● **EXERCISE DETAILS**: In the material below, find the line that contains "5. If this is" and the line that contains "### Fork & create a branch", then write out exactly those two lines and everything between them.

START DATA PROVIDED

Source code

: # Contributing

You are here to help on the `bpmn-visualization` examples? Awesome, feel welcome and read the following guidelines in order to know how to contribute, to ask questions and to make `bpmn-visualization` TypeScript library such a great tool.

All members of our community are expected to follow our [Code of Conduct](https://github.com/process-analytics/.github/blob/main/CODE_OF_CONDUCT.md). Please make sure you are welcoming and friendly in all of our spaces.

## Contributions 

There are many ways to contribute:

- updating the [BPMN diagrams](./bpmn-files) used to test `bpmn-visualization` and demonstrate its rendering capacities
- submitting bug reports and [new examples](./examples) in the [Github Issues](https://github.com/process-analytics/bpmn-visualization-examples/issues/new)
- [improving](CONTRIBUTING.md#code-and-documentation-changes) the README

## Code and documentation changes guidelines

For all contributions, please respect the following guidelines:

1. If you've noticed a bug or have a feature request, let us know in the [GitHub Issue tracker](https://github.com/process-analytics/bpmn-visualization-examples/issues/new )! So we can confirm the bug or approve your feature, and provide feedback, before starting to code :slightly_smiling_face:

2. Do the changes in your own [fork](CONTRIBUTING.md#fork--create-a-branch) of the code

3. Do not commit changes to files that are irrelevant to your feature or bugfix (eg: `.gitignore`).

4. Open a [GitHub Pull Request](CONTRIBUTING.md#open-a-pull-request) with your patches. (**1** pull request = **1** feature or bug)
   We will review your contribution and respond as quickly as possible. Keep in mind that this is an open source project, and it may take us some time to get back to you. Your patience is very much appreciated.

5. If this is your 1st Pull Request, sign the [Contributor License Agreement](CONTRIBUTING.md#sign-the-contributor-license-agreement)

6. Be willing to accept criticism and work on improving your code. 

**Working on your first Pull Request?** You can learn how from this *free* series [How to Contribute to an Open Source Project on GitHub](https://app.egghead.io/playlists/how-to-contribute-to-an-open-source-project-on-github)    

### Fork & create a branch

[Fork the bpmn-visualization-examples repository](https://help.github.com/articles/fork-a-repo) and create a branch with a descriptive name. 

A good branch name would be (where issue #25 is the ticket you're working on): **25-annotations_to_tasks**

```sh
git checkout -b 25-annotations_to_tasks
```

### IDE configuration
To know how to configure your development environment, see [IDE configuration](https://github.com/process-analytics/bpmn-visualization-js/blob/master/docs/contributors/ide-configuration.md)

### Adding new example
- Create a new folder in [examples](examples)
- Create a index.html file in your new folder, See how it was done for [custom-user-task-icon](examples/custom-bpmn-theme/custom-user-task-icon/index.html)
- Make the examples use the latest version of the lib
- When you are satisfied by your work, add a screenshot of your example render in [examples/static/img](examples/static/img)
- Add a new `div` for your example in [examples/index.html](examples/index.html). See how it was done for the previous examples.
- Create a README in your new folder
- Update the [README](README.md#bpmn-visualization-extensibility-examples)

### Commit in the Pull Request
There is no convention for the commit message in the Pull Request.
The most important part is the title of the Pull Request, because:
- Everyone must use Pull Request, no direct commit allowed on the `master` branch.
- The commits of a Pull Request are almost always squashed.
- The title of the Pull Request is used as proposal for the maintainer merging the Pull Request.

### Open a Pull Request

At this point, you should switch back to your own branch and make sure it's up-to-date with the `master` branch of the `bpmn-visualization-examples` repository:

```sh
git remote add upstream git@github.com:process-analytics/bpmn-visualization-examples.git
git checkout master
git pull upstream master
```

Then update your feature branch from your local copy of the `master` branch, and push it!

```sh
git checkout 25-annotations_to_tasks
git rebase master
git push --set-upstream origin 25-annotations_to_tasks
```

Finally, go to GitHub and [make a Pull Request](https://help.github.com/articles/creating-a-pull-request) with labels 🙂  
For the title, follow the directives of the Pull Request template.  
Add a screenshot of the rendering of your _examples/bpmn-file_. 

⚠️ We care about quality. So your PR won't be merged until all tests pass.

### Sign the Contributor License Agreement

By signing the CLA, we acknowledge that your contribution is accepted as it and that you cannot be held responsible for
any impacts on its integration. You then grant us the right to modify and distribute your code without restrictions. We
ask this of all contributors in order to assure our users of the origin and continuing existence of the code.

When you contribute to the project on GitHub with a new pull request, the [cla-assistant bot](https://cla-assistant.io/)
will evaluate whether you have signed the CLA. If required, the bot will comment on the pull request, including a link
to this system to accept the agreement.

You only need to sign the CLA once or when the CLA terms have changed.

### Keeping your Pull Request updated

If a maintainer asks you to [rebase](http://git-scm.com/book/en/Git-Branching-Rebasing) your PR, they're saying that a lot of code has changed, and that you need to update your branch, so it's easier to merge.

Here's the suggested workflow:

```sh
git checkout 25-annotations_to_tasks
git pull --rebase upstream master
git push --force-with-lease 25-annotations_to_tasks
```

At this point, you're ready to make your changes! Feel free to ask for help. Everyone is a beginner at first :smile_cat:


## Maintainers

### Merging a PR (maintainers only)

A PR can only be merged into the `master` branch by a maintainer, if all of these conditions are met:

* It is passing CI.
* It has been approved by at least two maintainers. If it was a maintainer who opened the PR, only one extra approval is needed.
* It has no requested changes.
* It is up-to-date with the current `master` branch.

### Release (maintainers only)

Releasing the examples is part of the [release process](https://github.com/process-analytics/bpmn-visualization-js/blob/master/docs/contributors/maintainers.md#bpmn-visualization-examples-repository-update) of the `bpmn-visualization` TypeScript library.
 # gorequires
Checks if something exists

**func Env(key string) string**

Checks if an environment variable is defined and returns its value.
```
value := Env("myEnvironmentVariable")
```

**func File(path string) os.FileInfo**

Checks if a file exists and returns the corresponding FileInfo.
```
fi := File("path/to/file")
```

END DATA PROVIDED

● **PROBLEM SOLUTION**:
5. If this is your 1st Pull Request, sign the [Contributor License Agreement](CONTRIBUTING.md#sign-the-contributor-license-agreement)

6. Be willing to accept criticism and work on improving your code. 

**Working on your first Pull Request?** You can learn how from this *free* series [How to Contribute to an Open Source Project on GitHub](https://app.egghead.io/playlists/how-to-contribute-to-an-open-source-project-on-github)    

### Fork & create a branch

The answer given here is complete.